In the western part of the Longmen Shan region, the allochthon is composed mainly of a very thick succession of strongly folded Middle and Upper Triassic Songpan Ganzi flysch. Along the eastern side and at the base of the allochthon, pre-Upper Triassic rocks crop out, forming the only exposures of the western margin of the Yangtze platform. Here, Upper Proterozoic to Ordovician, mainly shallow-marine rocks unconformably overlie Yangtze-type Proterozic basement rocks, but in Silurian time a thick section of fine-grained clastic and carbonate rocks were deposited, marking the initial subsidence of the western Yangtze platform and formation of a continental margin. Similar deep-water rocks were deposited throughout Devonian to Middle Triassic time, when Songpan Ganzi flysch deposition began. Permian conglomerate and basic volcanic rocks in the southeastern part of the allochthon indicate a second period of extension along the continental margin. Evidence suggests that the deep-water region along and west of the Yangtze continental margin was underlain mostly by thin continental crust, but its westernmost part may have contained areas underlain by oceanic crust. In the northern part of the Longmen Shan allochthon, thick Devonian to Upper Triassic shallow-water deposits of the Xue Shan platform are flanked by deep-marine rocks and the platform is interpreted to be a fragment of the Qinling continental margin transported westward during early Mesozoic transpressive tectonism.

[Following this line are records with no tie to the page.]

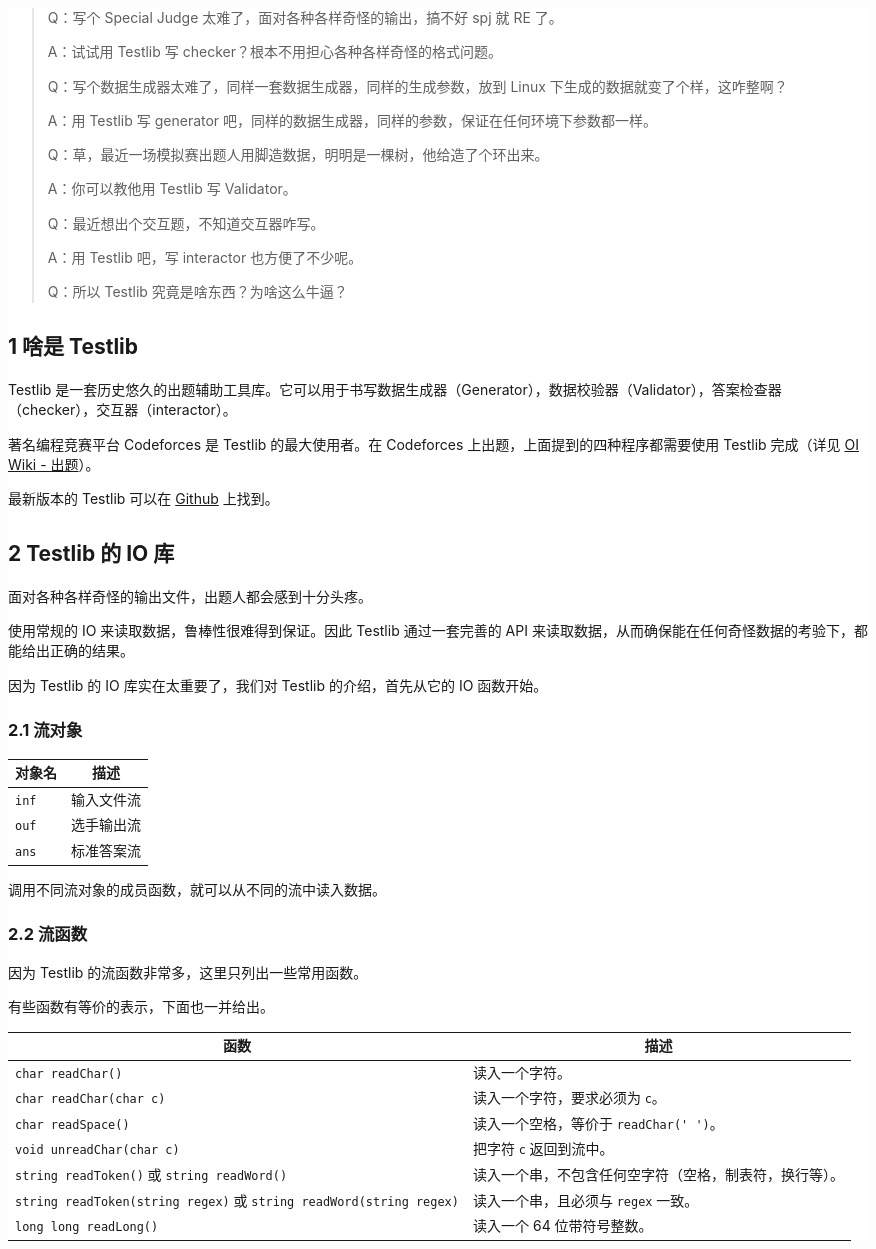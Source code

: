 > Q：写个 Special Judge 太难了，面对各种各样奇怪的输出，搞不好 spj 就 RE 了。
>
> A：试试用 Testlib 写 checker？根本不用担心各种各样奇怪的格式问题。
>
> Q：写个数据生成器太难了，同样一套数据生成器，同样的生成参数，放到 Linux 下生成的数据就变了个样，这咋整啊？
>
> A：用 Testlib 写 generator 吧，同样的数据生成器，同样的参数，保证在任何环境下参数都一样。
>
> Q：草，最近一场模拟赛出题人用脚造数据，明明是一棵树，他给造了个环出来。
>
> A：你可以教他用 Testlib 写 Validator。
>
> Q：最近想出个交互题，不知道交互器咋写。
>
> A：用 Testlib 吧，写 interactor 也方便了不少呢。
>
> Q：所以 Testlib 究竟是啥东西？为啥这么牛逼？

## 1 啥是 Testlib

Testlib 是一套历史悠久的出题辅助工具库。它可以用于书写数据生成器（Generator），数据校验器（Validator），答案检查器（checker），交互器（interactor）。

著名编程竞赛平台 Codeforces 是 Testlib 的最大使用者。在 Codeforces 上出题，上面提到的四种程序都需要使用 Testlib 完成（详见 [OI Wiki - 出题](https://oi-wiki.org/topic/problemsetting/)）。

最新版本的 Testlib 可以在 [Github](https://github.com/MikeMirzayanov/testlib) 上找到。

## 2 Testlib 的 IO 库

面对各种各样奇怪的输出文件，出题人都会感到十分头疼。

使用常规的 IO 来读取数据，鲁棒性很难得到保证。因此 Testlib 通过一套完善的 API 来读取数据，从而确保能在任何奇怪数据的考验下，都能给出正确的结果。

因为 Testlib 的 IO 库实在太重要了，我们对 Testlib 的介绍，首先从它的 IO 函数开始。

### 2.1 流对象

| 对象名 | 描述       |
| ------ | ---------- |
| `inf`  | 输入文件流 |
| `ouf`  | 选手输出流 |
| `ans`  | 标准答案流 |

调用不同流对象的成员函数，就可以从不同的流中读入数据。

### 2.2 流函数

因为 Testlib 的流函数非常多，这里只列出一些常用函数。

有些函数有等价的表示，下面也一并给出。

| 函数                                                                                                                                                                 | 描述                                                                                                                                                                               |
| -------------------------------------------------------------------------------------------------------------------------------------------------------------------- | ---------------------------------------------------------------------------------------------------------------------------------------------------------------------------------- |
| `char readChar()`                                                                                                                                                    | 读入一个字符。                                                                                                                                                                     |
| `char readChar(char c)`                                                                                                                                              | 读入一个字符，要求必须为 `c`。                                                                                                                                                     |
| `char readSpace()`                                                                                                                                                   | 读入一个空格，等价于 `readChar(' ')`。                                                                                                                                             |
| `void unreadChar(char c)`                                                                                                                                            | 把字符 `c` 返回到流中。                                                                                                                                                            |
| `string readToken()` 或 `string readWord()`                                                                                                                          | 读入一个串，不包含任何空字符（空格，制表符，换行等）。                                                                                                                             |
| `string readToken(string regex)` 或 `string readWord(string regex)`                                                                                                  | 读入一个串，且必须与 `regex` 一致。                                                                                                                                                |
| `long long readLong()`                                                                                                                                               | 读入一个 64 位带符号整数。                                                                                                                                                         |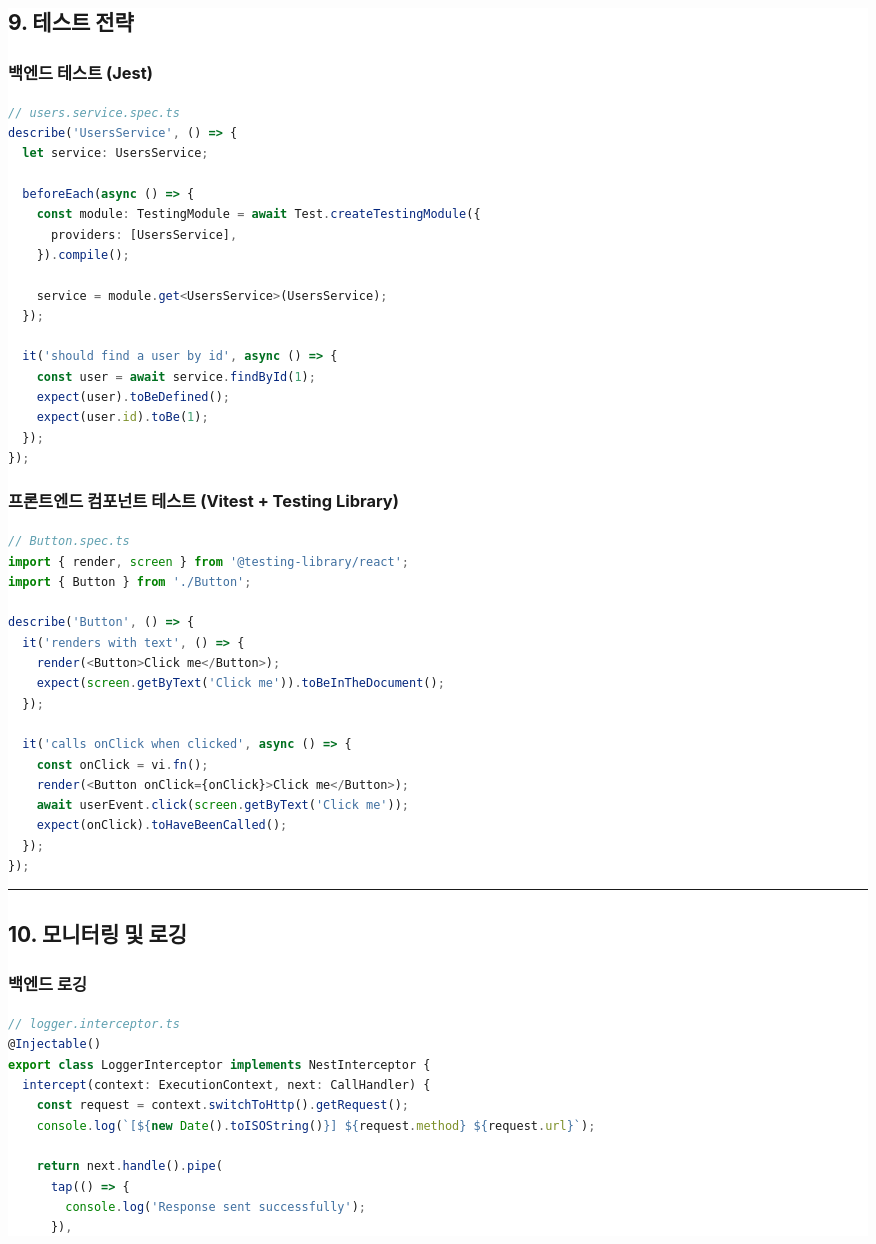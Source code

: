 
## 9. 테스트 전략

### 백엔드 테스트 (Jest)
```typescript
// users.service.spec.ts
describe('UsersService', () => {
  let service: UsersService;

  beforeEach(async () => {
    const module: TestingModule = await Test.createTestingModule({
      providers: [UsersService],
    }).compile();

    service = module.get<UsersService>(UsersService);
  });

  it('should find a user by id', async () => {
    const user = await service.findById(1);
    expect(user).toBeDefined();
    expect(user.id).toBe(1);
  });
});
```

### 프론트엔드 컴포넌트 테스트 (Vitest + Testing Library)
```typescript
// Button.spec.ts
import { render, screen } from '@testing-library/react';
import { Button } from './Button';

describe('Button', () => {
  it('renders with text', () => {
    render(<Button>Click me</Button>);
    expect(screen.getByText('Click me')).toBeInTheDocument();
  });

  it('calls onClick when clicked', async () => {
    const onClick = vi.fn();
    render(<Button onClick={onClick}>Click me</Button>);
    await userEvent.click(screen.getByText('Click me'));
    expect(onClick).toHaveBeenCalled();
  });
});
```

---

## 10. 모니터링 및 로깅

### 백엔드 로깅
```typescript
// logger.interceptor.ts
@Injectable()
export class LoggerInterceptor implements NestInterceptor {
  intercept(context: ExecutionContext, next: CallHandler) {
    const request = context.switchToHttp().getRequest();
    console.log(`[${new Date().toISOString()}] ${request.method} ${request.url}`);

    return next.handle().pipe(
      tap(() => {
        console.log('Response sent successfully');
      }),
```
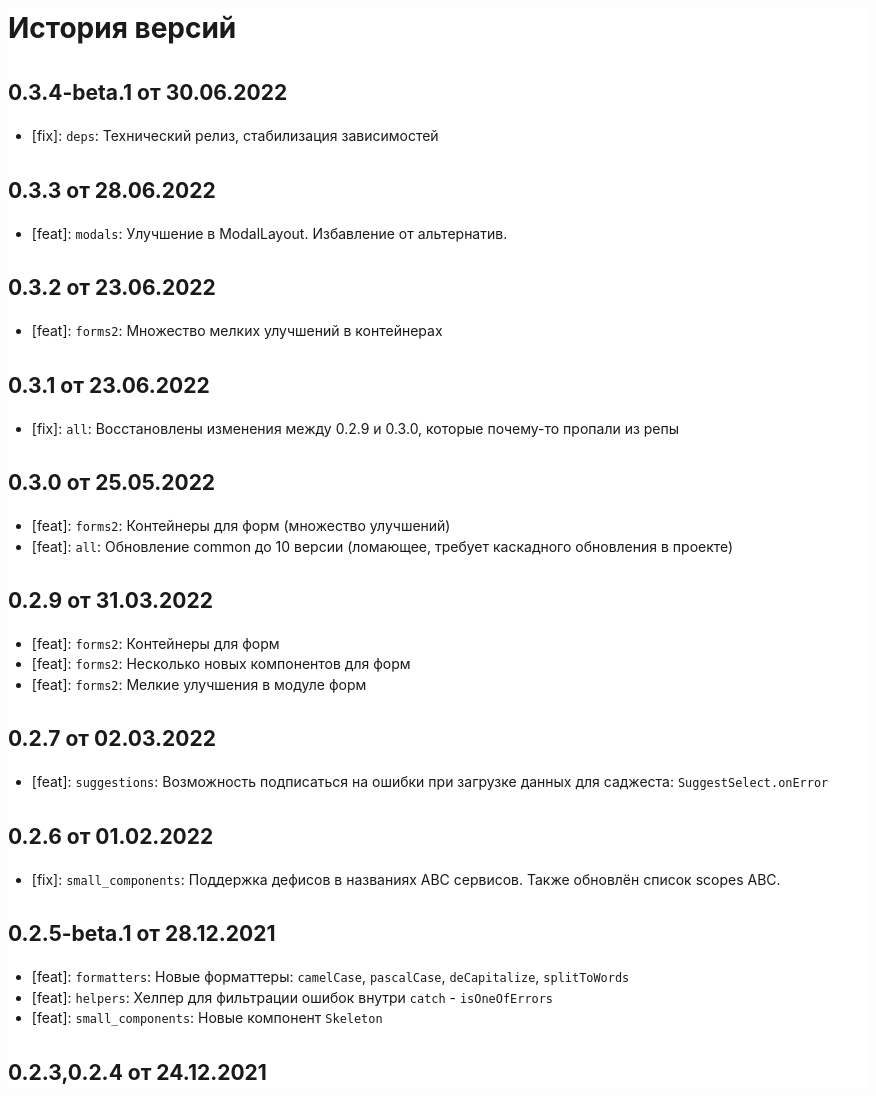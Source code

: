 # История версий

## 0.3.4-beta.1 от 30.06.2022

- [fix]: `deps`: Технический релиз, стабилизация зависимостей

## 0.3.3 от 28.06.2022

- [feat]: `modals`: Улучшение в ModalLayout. Избавление от альтернатив.

## 0.3.2 от 23.06.2022

- [feat]: `forms2`: Множество мелких улучшений в контейнерах

## 0.3.1 от 23.06.2022

- [fix]: `all`: Восстановлены изменения между 0.2.9 и 0.3.0, которые почему-то пропали из репы

## 0.3.0 от 25.05.2022

-  [feat]: `forms2`: Контейнеры для форм (множество улучшений)
-  [feat]: `all`: Обновление common до 10 версии (ломающее, требует каскадного обновления в проекте)

## 0.2.9 от 31.03.2022

-  [feat]: `forms2`: Контейнеры для форм
-  [feat]: `forms2`: Несколько новых компонентов для форм
-  [feat]: `forms2`: Мелкие улучшения в модуле форм

## 0.2.7 от 02.03.2022

-  [feat]: `suggestions`: Возможность подписаться на ошибки при загрузке данных для саджеста: `SuggestSelect.onError`

## 0.2.6 от 01.02.2022

-  [fix]: `small_components`: Поддержка дефисов в названиях ABC сервисов. Также обновлён список scopes ABC.

## 0.2.5-beta.1 от 28.12.2021

-  [feat]: `formatters`: Новые форматтеры: `camelCase`, `pascalCase`, `deCapitalize`, `splitToWords`
-  [feat]: `helpers`: Хелпер для фильтрации ошибок внутри `catch` - `isOneOfErrors`
-  [feat]: `small_components`: Новые компонент `Skeleton`

## 0.2.3,0.2.4 от 24.12.2021

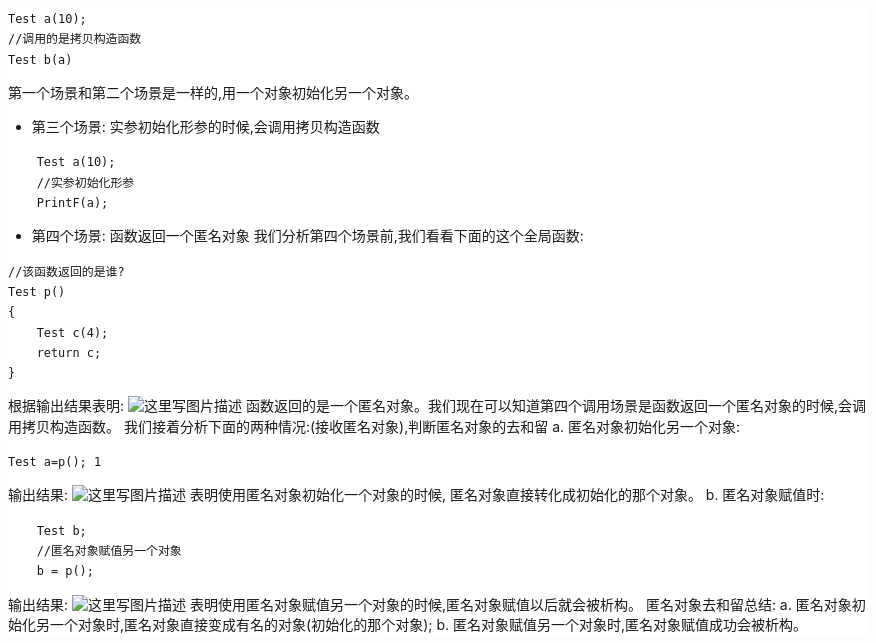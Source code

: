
 ```
Test a(10);
//调用的是拷贝构造函数
Test b(a) 
```

第一个场景和第二个场景是一样的,用一个对象初始化另一个对象。

- 第三个场景: 实参初始化形参的时候,会调用拷贝构造函数

```
    Test a(10);
    //实参初始化形参
    PrintF(a); 
```

- 第四个场景: 函数返回一个匿名对象
  我们分析第四个场景前,我们看看下面的这个全局函数:

```
//该函数返回的是谁?
Test p()
{
    Test c(4);
    return c;
} 
```

根据输出结果表明:
![这里写图片描述](https://img-blog.csdn.net/20180720182444762?watermark/2/text/aHR0cHM6Ly9ibG9nLmNzZG4ubmV0L3d1ZTEyMDY=/font/5a6L5L2T/fontsize/400/fill/I0JBQkFCMA==/dissolve/70)
函数返回的是一个匿名对象。我们现在可以知道第四个调用场景是函数返回一个匿名对象的时候,会调用拷贝构造函数。
我们接着分析下面的两种情况:(接收匿名对象),判断匿名对象的去和留
a. 匿名对象初始化另一个对象:

```
Test a=p(); 1
```

输出结果:
![这里写图片描述](https://img-blog.csdn.net/20180720183156570?watermark/2/text/aHR0cHM6Ly9ibG9nLmNzZG4ubmV0L3d1ZTEyMDY=/font/5a6L5L2T/fontsize/400/fill/I0JBQkFCMA==/dissolve/70)
表明使用匿名对象初始化一个对象的时候, 匿名对象直接转化成初始化的那个对象。
b. 匿名对象赋值时:

```
    Test b;
    //匿名对象赋值另一个对象
    b = p(); 
```

输出结果:
![这里写图片描述](https://img-blog.csdn.net/20180720184013353?watermark/2/text/aHR0cHM6Ly9ibG9nLmNzZG4ubmV0L3d1ZTEyMDY=/font/5a6L5L2T/fontsize/400/fill/I0JBQkFCMA==/dissolve/70)
表明使用匿名对象赋值另一个对象的时候,匿名对象赋值以后就会被析构。
匿名对象去和留总结:
a. 匿名对象初始化另一个对象时,匿名对象直接变成有名的对象(初始化的那个对象);
b. 匿名对象赋值另一个对象时,匿名对象赋值成功会被析构。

In the Longmen Shan region, the allochthon, carrying the western part of the Yangtze continental margin and Songpan Ganzi flysch, was emplaced to the southeast above rocks of the Yangtze platform autochthon. The eastern margin of the allochthon in the northern Longmen Shan is unconformably overlapped by both Lower and Middle Jurassic strata that are continuous with rocks of the autochthon. Folded rocks of the allochthon are unconformably overlapped by Lower and Middle Jurassic rocks in rare outcrops in the northern part of the region. They also are extensively intruded by a poorly dated, generally undeformed belt, of plutons whose ages (mostly K/Ar ages) range from Late Triassic to early Cenozoic, but most of the reliable ages are early Mesozoic. All evidence indicates that the major deformation within the allochthon is Late Triassic/Early Jurassic in age (Indosinian). The eastern front of the allochthon trends southwest across the present mountain front, so it lies along the mountain front in the northeast, but is located well to the west of the present mountain front on the south.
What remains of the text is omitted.